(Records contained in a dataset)
══════════════════════════════

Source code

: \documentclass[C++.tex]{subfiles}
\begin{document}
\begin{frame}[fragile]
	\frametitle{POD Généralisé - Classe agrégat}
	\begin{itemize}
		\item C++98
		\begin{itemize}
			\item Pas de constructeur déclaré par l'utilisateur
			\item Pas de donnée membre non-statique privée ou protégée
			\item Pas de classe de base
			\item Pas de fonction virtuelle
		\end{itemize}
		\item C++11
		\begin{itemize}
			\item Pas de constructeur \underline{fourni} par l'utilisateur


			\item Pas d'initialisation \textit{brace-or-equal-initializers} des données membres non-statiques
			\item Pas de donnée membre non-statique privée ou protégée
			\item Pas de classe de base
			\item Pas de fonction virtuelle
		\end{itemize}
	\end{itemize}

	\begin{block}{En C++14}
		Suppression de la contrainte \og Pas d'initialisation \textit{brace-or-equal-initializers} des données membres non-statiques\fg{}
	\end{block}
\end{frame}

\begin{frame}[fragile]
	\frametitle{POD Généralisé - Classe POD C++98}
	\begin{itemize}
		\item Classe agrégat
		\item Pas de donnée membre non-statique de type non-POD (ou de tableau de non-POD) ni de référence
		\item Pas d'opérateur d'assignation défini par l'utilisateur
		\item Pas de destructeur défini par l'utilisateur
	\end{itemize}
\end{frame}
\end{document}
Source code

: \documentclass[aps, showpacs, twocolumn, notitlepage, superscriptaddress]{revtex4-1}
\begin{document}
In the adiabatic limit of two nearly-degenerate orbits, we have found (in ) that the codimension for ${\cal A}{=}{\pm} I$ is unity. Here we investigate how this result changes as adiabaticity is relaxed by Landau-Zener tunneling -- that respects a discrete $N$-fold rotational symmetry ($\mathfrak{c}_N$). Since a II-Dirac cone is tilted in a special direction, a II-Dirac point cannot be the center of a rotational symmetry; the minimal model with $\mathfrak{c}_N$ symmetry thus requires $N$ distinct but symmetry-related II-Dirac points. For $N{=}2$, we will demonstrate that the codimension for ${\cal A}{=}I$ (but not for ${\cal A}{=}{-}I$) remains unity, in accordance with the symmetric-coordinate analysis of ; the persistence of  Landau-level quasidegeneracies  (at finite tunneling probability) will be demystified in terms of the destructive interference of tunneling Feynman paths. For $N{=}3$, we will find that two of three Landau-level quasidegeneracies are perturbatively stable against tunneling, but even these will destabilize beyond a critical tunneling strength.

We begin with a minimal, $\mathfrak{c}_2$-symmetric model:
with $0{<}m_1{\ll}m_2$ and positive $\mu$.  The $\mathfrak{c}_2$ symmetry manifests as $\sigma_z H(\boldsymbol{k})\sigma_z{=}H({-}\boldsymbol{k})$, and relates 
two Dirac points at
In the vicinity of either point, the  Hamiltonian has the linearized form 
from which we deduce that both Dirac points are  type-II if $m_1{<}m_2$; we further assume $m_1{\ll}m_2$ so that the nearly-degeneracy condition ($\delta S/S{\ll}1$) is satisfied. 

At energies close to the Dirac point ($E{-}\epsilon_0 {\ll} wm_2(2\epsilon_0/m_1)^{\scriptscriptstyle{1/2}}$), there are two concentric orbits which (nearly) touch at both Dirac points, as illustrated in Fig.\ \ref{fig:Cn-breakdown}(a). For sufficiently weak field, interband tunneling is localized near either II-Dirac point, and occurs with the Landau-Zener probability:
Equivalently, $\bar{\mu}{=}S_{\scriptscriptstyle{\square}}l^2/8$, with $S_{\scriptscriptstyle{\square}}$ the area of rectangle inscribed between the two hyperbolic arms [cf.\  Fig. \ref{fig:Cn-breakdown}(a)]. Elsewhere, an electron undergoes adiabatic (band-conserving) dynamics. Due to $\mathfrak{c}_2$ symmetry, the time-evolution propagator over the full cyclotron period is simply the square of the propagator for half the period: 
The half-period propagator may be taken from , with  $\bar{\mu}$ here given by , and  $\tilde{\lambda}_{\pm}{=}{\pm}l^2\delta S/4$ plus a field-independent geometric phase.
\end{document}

══════════════════════════════

- Work instructions -
Show the lines above with "nearly".

- Solution for this exercise -
In the adiabatic limit of two nearly-degenerate orbits, we have found (in ) that the codimension for ${\cal A}{=}{\pm} I$ is unity. Here we investigate how this result changes as adiabaticity is relaxed by Landau-Zener tunneling -- that respects a discrete $N$-fold rotational symmetry ($\mathfrak{c}_N$). Since a II-Dirac cone is tilted in a special direction, a II-Dirac point cannot be the center of a rotational symmetry; the minimal model with $\mathfrak{c}_N$ symmetry thus requires $N$ distinct but symmetry-related II-Dirac points. For $N{=}2$, we will demonstrate that the codimension for ${\cal A}{=}I$ (but not for ${\cal A}{=}{-}I$) remains unity, in accordance with the symmetric-coordinate analysis of ; the persistence of  Landau-level quasidegeneracies  (at finite tunneling probability) will be demystified in terms of the destructive interference of tunneling Feynman paths. For $N{=}3$, we will find that two of three Landau-level quasidegeneracies are perturbatively stable against tunneling, but even these will destabilize beyond a critical tunneling strength.
from which we deduce that both Dirac points are  type-II if $m_1{<}m_2$; we further assume $m_1{\ll}m_2$ so that the nearly-degeneracy condition ($\delta S/S{\ll}1$) is satisfied. 
At energies close to the Dirac point ($E{-}\epsilon_0 {\ll} wm_2(2\epsilon_0/m_1)^{\scriptscriptstyle{1/2}}$), there are two concentric orbits which (nearly) touch at both Dirac points, as illustrated in Fig.\ \ref{fig:Cn-breakdown}(a). For sufficiently weak field, interband tunneling is localized near either II-Dirac point, and occurs with the Landau-Zener probability:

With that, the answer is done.